The SMU administration is ending the 2012-2013 school year with the much-anticipated release of recommendations from the Task Force on Sexual Misconduct Policies and Procedures.
The 41 recommendations come after a year-long review in which the task force examined how the school currently reviews sexual misconduct.
President R. Gerald Turner said on Wednesday, May 8, that he had accepted the Task Force’s recommendations. The recommendations range from reporting procedures to the university conduct board process, education on sexual misconduct, and more extensive training among staff and faculty.
The Task Force was created by President Turner in September 2012 after several sexual assaults were reported on campus and two SMU students were indicted by Dallas County grand juries.
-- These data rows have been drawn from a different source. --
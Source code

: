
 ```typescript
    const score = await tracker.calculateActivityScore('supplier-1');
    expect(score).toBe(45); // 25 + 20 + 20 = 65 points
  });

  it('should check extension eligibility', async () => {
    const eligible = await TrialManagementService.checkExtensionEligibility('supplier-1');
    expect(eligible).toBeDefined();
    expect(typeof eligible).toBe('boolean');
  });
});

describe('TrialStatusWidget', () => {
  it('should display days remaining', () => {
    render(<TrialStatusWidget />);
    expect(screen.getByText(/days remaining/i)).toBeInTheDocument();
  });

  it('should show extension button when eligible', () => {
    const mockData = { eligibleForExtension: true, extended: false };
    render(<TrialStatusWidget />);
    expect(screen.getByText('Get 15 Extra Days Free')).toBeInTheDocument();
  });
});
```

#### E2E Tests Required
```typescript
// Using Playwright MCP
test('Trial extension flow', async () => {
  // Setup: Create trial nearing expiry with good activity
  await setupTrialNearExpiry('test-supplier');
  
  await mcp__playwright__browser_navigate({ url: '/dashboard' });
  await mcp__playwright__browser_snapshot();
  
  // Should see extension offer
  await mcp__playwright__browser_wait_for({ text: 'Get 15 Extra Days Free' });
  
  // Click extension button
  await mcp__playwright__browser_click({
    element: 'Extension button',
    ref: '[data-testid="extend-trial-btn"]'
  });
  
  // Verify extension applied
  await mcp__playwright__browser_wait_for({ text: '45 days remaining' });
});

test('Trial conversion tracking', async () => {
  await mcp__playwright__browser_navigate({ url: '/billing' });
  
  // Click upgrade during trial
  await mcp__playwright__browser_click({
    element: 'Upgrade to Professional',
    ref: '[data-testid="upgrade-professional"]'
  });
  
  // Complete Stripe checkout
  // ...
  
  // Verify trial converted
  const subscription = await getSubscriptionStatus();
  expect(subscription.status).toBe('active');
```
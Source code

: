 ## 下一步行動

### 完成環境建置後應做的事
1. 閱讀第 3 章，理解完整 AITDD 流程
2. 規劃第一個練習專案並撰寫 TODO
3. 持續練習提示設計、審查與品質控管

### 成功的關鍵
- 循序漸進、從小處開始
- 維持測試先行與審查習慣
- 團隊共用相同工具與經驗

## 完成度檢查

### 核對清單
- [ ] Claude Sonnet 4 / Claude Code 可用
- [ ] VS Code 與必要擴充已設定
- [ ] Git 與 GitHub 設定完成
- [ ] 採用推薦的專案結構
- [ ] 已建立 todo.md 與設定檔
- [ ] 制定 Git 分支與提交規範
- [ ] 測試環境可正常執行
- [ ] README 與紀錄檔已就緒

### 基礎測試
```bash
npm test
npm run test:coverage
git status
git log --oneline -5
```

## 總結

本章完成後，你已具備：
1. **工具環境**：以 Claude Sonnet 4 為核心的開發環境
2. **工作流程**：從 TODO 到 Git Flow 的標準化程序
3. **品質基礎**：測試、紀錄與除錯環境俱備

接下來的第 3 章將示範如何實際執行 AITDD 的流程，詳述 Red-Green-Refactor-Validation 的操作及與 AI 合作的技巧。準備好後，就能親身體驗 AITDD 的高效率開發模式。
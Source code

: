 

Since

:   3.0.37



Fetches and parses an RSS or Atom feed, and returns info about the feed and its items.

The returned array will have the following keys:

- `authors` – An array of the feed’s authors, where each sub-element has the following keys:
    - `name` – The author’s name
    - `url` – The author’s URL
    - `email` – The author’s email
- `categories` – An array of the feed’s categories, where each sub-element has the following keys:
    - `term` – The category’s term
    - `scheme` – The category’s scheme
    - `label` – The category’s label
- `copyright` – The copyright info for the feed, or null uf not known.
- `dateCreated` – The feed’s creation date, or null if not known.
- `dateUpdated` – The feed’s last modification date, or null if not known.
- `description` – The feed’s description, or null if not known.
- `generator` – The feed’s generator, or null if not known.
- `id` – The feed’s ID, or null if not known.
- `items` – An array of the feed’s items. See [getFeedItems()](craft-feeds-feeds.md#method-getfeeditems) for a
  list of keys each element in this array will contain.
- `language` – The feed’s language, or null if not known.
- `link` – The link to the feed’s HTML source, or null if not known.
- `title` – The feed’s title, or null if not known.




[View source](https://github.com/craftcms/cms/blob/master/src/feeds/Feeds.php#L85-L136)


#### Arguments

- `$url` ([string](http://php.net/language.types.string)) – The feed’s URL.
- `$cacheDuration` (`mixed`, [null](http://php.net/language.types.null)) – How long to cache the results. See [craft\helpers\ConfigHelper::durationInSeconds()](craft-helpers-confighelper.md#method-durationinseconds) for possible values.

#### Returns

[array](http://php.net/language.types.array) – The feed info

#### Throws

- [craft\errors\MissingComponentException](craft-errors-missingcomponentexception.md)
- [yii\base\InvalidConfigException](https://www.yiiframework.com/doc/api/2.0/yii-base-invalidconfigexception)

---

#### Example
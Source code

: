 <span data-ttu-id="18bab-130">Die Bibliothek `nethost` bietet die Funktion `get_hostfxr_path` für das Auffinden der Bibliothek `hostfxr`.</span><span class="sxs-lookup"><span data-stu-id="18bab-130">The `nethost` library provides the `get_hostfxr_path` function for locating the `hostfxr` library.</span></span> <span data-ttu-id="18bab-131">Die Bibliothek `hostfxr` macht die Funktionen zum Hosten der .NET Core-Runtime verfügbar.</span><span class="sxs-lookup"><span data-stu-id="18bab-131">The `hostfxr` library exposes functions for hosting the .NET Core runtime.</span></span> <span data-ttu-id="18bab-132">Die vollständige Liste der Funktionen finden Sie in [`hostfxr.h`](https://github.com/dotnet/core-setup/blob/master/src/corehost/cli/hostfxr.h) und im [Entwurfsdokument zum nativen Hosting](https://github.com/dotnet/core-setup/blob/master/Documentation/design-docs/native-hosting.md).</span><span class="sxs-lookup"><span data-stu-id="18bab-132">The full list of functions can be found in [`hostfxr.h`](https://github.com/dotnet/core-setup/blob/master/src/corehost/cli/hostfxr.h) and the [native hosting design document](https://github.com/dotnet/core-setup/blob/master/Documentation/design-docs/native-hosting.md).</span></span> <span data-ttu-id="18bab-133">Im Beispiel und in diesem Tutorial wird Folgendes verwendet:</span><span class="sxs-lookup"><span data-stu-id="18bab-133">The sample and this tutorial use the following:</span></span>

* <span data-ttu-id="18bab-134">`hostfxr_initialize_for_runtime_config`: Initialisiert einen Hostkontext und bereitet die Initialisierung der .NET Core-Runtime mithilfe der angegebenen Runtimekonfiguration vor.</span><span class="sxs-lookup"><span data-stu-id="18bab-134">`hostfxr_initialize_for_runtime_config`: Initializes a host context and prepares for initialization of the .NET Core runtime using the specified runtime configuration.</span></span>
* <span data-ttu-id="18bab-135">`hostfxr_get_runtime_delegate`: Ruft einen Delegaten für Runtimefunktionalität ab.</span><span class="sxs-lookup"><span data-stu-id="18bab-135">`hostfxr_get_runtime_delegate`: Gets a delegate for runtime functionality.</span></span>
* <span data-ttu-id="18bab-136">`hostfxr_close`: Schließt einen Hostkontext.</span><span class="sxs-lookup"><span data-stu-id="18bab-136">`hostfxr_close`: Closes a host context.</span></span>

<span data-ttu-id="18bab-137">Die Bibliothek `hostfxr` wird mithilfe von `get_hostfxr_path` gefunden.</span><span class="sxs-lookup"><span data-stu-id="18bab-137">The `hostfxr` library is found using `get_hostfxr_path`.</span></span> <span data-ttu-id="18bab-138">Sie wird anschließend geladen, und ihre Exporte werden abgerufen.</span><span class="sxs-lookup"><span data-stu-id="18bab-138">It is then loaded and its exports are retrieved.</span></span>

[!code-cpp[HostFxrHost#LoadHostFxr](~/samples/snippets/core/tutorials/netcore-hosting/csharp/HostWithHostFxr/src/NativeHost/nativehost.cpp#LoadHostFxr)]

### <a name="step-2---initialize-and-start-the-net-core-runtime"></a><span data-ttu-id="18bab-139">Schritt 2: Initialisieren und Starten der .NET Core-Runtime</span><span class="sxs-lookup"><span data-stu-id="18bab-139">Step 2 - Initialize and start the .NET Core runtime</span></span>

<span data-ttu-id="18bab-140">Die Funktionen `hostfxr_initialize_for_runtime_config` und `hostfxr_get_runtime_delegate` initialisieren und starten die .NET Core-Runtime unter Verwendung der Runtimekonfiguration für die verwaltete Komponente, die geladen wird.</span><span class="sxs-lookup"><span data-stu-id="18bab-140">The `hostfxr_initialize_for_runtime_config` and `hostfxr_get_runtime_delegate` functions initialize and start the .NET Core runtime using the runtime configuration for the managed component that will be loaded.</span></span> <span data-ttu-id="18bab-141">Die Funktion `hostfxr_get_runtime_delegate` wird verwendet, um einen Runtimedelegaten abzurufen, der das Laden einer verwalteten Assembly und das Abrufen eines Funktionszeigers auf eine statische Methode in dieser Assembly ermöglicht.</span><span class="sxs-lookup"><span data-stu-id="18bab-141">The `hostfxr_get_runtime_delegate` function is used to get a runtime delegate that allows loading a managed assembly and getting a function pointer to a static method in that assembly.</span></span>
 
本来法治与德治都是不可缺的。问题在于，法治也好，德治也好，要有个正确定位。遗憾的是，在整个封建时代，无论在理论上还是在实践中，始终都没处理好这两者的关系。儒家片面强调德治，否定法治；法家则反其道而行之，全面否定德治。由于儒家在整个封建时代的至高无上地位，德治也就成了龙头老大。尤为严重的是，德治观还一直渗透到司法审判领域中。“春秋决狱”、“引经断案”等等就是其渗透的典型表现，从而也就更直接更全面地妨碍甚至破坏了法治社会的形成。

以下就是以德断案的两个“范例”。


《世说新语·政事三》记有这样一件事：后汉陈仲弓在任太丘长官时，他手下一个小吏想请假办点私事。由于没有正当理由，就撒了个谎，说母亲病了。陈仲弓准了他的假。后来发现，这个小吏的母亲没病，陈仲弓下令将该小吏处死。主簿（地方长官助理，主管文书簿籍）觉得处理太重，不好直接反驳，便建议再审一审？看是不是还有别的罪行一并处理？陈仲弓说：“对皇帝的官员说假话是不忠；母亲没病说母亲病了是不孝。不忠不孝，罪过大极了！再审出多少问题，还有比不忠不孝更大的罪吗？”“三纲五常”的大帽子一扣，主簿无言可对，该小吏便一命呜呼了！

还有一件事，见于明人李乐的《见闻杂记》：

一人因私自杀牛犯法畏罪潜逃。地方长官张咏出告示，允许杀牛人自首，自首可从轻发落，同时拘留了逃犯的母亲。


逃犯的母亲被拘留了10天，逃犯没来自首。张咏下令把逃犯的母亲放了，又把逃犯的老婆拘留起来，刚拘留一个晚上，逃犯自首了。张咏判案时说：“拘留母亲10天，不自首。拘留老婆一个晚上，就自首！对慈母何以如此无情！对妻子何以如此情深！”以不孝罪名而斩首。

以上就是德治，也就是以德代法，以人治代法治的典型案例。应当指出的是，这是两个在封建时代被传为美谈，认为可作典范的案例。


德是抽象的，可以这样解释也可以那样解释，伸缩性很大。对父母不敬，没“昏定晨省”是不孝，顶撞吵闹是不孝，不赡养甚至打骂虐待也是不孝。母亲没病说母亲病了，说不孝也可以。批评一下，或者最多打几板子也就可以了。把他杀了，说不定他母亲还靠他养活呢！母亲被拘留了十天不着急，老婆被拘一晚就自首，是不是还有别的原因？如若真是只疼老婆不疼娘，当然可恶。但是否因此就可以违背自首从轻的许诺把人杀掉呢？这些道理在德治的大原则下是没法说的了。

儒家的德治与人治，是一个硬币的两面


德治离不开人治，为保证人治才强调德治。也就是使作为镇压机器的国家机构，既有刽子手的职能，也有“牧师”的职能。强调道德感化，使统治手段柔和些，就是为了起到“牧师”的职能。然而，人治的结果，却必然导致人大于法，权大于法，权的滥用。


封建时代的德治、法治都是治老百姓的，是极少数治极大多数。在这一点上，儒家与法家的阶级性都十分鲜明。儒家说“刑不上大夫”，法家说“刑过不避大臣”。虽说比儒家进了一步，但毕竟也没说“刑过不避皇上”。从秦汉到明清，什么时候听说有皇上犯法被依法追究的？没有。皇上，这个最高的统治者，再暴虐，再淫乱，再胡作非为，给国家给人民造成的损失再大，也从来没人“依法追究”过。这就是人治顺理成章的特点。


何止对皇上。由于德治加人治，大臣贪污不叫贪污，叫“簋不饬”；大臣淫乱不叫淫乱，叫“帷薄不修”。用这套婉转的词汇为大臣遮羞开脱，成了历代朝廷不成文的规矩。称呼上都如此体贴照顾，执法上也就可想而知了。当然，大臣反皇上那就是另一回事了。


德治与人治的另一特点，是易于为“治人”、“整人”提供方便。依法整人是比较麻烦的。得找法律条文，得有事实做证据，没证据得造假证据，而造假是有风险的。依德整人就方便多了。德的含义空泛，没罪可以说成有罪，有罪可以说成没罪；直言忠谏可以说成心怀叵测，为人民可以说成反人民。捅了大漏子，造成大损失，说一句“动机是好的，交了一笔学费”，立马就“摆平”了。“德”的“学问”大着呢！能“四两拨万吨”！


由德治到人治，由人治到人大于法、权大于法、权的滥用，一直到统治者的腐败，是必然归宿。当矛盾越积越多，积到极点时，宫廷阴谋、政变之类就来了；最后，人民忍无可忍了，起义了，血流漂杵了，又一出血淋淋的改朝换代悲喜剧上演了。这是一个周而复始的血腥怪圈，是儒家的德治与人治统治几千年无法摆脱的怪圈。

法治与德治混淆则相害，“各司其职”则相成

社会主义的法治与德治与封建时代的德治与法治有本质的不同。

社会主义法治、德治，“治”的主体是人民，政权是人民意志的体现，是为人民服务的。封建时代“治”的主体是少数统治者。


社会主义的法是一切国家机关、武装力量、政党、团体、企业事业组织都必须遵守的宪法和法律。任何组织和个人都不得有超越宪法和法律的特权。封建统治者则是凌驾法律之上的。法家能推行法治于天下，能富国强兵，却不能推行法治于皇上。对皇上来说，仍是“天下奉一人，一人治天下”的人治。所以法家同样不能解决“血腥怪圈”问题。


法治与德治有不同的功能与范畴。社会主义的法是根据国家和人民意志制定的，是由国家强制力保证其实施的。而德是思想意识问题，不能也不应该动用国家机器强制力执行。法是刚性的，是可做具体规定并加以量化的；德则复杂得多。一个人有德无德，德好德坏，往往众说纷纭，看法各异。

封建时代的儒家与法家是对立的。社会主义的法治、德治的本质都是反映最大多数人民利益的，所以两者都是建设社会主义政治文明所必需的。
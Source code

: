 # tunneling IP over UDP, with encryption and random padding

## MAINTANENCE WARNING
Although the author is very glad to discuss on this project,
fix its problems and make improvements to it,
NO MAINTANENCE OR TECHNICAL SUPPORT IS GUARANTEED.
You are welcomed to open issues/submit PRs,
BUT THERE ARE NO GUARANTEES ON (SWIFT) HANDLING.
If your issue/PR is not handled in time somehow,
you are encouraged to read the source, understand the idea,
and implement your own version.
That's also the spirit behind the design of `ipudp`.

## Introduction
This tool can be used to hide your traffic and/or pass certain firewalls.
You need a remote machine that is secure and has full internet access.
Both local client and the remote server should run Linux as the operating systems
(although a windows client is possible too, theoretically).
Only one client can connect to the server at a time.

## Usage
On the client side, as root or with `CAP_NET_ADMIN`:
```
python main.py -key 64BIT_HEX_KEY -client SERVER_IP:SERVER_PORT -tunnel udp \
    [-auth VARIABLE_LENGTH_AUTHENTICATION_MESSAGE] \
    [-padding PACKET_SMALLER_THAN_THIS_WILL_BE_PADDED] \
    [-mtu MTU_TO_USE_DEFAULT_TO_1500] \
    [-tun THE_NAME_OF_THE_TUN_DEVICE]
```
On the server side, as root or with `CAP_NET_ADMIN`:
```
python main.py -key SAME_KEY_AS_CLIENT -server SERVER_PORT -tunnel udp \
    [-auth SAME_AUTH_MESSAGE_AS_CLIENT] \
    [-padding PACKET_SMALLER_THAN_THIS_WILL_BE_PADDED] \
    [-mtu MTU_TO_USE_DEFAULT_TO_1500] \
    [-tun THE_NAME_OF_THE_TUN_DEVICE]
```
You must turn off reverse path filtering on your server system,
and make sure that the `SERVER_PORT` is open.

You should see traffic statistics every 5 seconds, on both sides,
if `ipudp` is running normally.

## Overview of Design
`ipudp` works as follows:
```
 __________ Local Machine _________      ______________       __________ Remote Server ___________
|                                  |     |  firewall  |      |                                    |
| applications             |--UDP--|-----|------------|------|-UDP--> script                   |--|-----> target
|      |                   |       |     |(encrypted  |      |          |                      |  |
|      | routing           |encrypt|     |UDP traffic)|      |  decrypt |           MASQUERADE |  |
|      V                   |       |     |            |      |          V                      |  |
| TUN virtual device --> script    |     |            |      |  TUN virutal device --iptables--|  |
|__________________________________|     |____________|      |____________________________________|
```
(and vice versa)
“Sexual misconduct is a serious issue at universities and colleges nationwide,” Turner said on Wednesday. “SMU is committed to acting on its values and policies to foster a healthy learning environment based on mutual respect, responsible behavior and fair treatment of all students.”
The Task Force was made up of 20 members selected by President Turner, including SMU graduate student Monika Korra who was sexually assaulted in 2009, and has since become an advocate for victims of sexual assault.
In addition, other members of SMU students, staff, and faculty were selected. The Task Force also had a representative from the Dallas County District Attorney’s Office and the executive director of the Sexual Assault Nurse Examiner Initiative.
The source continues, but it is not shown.